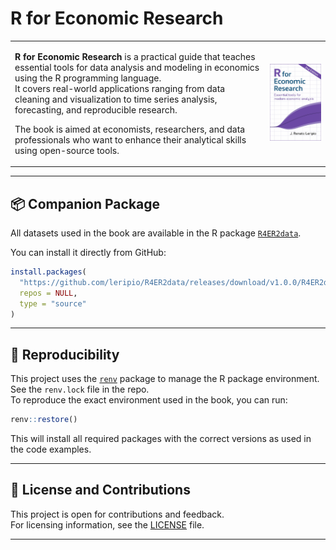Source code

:# R for Economic Research

<table>
<tr>
<td>

**R for Economic Research** is a practical guide that teaches essential tools for data analysis and modeling in economics using the R programming language.  
It covers real-world applications ranging from data cleaning and visualization to time series analysis, forecasting, and reproducible research.

The book is aimed at economists, researchers, and data professionals who want to enhance their analytical skills using open-source tools.

</td>
<td>
<img src="images/cover.png" alt="Book Cover" width="250"/>
</td>
</tr>
</table>

---

## 📦 Companion Package

All datasets used in the book are available in the R package [`R4ER2data`](https://github.com/leripio/R4ER2data).

You can install it directly from GitHub:

```r
install.packages(
  "https://github.com/leripio/R4ER2data/releases/download/v1.0.0/R4ER2data_1.0.0.tar.gz",
  repos = NULL,
  type = "source"
)
```

---

## 🔄 Reproducibility

This project uses the [`renv`](https://rstudio.github.io/renv/) package to manage the R package environment. See the `renv.lock` file in the repo.  
To reproduce the exact environment used in the book, you can run:

```r
renv::restore()
```

This will install all required packages with the correct versions as used in the code examples.

---

## 📖 License and Contributions

This project is open for contributions and feedback.  
For licensing information, see the [LICENSE](LICENSE) file.

---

## What the task asks
Where a line of the data contains "This", copy that line.

## Answer section
This project uses the [`renv`](https://rstudio.github.io/renv/) package to manage the R package environment. See the `renv.lock` file in the repo.  
This will install all required packages with the correct versions as used in the code examples.
This project is open for contributions and feedback.  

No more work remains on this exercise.